The following policy is a scoped down policy to ensure only AMIs
tagged with AllowSharing
as true
are
allowed.
{ "Version": "2012-10-17", "Statement": [ { "Effect": "Allow", "Action": "iam:PassRole", "Resource": "
arn:aws:iam::111122223333:role/your-execution-role-name
" }, { "Effect": "Allow", "Action": [ "sagemaker:CreateCluster", "sagemaker:DeleteCluster", "sagemaker:DescribeCluster", "sagemaker:DescribeCluterNode", "sagemaker:ListClusterNodes", "sagemaker:ListClusters", "sagemaker:UpdateCluster", "sagemaker:UpdateClusterSoftware", "sagemaker:BatchDeleteClusterNodes", "eks:DescribeCluster", "eks:CreateAccessEntry", "eks:DescribeAccessEntry", "eks:DeleteAccessEntry", "eks:AssociateAccessPolicy", "iam:CreateServiceLinkedRole", "ec2:DescribeImages", "ec2:DescribeSnapshots" ], "Resource": "*" }, { "Effect": "Allow", "Action": [ "ec2:ModifyImageAttribute", "ec2:ModifySnapshotAttribute" ], "Resource": "*", "Condition": { "StringEquals": { "ec2:ResourceTag/AllowSharing": "true" } } } ] }
Create a cluster
You can specify your custom AMI in the ImageId
field for the
CreateCluster
operation.
The following example shows how to create a cluster with a custom AMI:
aws sagemaker create-cluster \ --cluster-name
<exampleClusterName>
\ --orchestrator 'Eks={ClusterArn='<eks_cluster_arn>
'}' \ --node-provisioning-mode Continuous \ --instance-groups '{ "InstanceGroupName": "<exampleGroupName>
", "InstanceType": "ml.c5.2xlarge", "InstanceCount": 2, "LifeCycleConfig": { "SourceS3Uri": "<s3://amzn-s3-demo-bucket>
", "OnCreate": "on_create_noop.sh" }, "ImageId": "<your_custom_ami>
", "ExecutionRole": "<arn:aws:iam::444455556666:role/Admin>
", "ThreadsPerCore": 1, "InstanceStorageConfigs": [ { "EbsVolumeConfig": { "VolumeSizeInGB": 200 } } ] }' --vpc-config '{ "SecurityGroupIds": ["<security_group>
"], "Subnets": ["<subnet>
"] }'
Update the cluster software
If you want to update an existing instance group on your cluster with your
custom AMI, you can use the UpdateClusterSoftware
operation and specify
your custom AMI in the ImageId
field.

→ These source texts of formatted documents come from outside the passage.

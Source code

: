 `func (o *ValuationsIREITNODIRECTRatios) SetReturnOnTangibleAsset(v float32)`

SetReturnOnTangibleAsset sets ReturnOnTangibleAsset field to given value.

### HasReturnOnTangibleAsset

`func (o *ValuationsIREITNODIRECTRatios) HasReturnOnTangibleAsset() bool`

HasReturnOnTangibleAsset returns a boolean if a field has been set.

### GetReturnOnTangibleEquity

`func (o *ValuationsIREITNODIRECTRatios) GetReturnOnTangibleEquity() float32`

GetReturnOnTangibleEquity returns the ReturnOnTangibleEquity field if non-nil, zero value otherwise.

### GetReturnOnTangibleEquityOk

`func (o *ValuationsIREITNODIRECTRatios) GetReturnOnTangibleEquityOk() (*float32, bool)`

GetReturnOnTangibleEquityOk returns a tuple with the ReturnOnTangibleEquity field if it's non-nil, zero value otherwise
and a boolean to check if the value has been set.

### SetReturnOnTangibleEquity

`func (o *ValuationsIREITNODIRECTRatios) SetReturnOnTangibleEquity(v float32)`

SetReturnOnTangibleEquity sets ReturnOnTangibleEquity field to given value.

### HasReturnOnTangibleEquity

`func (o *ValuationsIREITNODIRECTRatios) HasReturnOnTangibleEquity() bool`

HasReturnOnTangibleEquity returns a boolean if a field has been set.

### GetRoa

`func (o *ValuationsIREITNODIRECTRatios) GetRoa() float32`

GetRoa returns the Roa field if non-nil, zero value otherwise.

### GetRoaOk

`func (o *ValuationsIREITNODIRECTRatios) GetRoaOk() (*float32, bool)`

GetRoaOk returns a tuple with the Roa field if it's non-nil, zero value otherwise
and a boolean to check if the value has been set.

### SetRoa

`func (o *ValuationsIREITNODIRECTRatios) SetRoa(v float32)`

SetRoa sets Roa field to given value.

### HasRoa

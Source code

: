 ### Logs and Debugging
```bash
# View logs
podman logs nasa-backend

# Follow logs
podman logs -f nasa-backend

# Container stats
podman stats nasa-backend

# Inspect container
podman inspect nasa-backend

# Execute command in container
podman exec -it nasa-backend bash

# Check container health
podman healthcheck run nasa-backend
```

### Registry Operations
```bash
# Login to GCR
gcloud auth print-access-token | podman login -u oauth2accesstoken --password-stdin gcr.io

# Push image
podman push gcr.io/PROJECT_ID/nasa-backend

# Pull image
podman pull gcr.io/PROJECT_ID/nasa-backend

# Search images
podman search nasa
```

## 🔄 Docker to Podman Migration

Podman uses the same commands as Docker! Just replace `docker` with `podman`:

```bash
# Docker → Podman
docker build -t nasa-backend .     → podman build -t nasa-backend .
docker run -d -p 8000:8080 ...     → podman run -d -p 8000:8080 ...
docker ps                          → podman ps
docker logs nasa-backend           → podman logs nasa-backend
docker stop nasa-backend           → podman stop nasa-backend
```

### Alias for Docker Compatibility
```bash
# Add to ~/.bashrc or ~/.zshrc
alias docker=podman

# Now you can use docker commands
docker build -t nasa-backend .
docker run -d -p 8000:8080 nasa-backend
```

Note that unless you specify
the name of a specific instance group in your request, then the new image is applied to all
of the instance groups in your cluster.
The following example shows how to update a cluster's platform software with a custom AMI:
aws sagemaker update-cluster-software \ --cluster-name
<exampleClusterName>
\ --instance-groups<instanceGroupToUpdate>
\ --image-id<customAmiId>
Scale up an instance group
The following example shows how to scale up an instance group for a cluster using a custom AMI:
aws sagemaker update-cluster \ --cluster-name
<exampleClusterName>
--instance-groups '[{ "InstanceGroupName": "<exampleGroupName>
", "InstanceType": "ml.c5.2xlarge", "InstanceCount": 2, "LifeCycleConfig": { "SourceS3Uri": "<s3://amzn-s3-demo-bucket>
", "OnCreate": "on_create_noop.sh" }, "ExecutionRole": "<arn:aws:iam::444455556666:role/Admin>
", "ThreadsPerCore": 1, "ImageId": "<your_custom_ami>
" }]'
Add an instance group
The following example shows how to add an instance group to a cluster using a custom AMI:
aws sagemaker update-cluster \ --cluster-name "
<exampleClusterName>
" \ --instance-groups '{ "InstanceGroupName": "<exampleGroupName>
", "InstanceType": "ml.c5.2xlarge", "InstanceCount": 2, "LifeCycleConfig": { "SourceS3Uri": "<s3://amzn-s3-demo-bucket>
", "OnCreate": "on_create_noop.sh" }, "ExecutionRole": "<arn:aws:iam::444455556666:role/Admin>
", "ThreadsPerCore": 1, "ImageId": "<your_custom_ami>
" }' '{ "InstanceGroupName": "<exampleGroupName2>
", "InstanceType": "ml.c5.2xlarge", "InstanceCount": 1, "LifeCycleConfig": { "SourceS3Uri": "<s3://amzn-s3-demo-bucket>
", "OnCreate": "on_create_noop.sh" }, "ExecutionRole": "<arn:aws:iam::444455556666:role/Admin>
", "ThreadsPerCore": 1, "ImageId": "<your_custom_ami>
" }'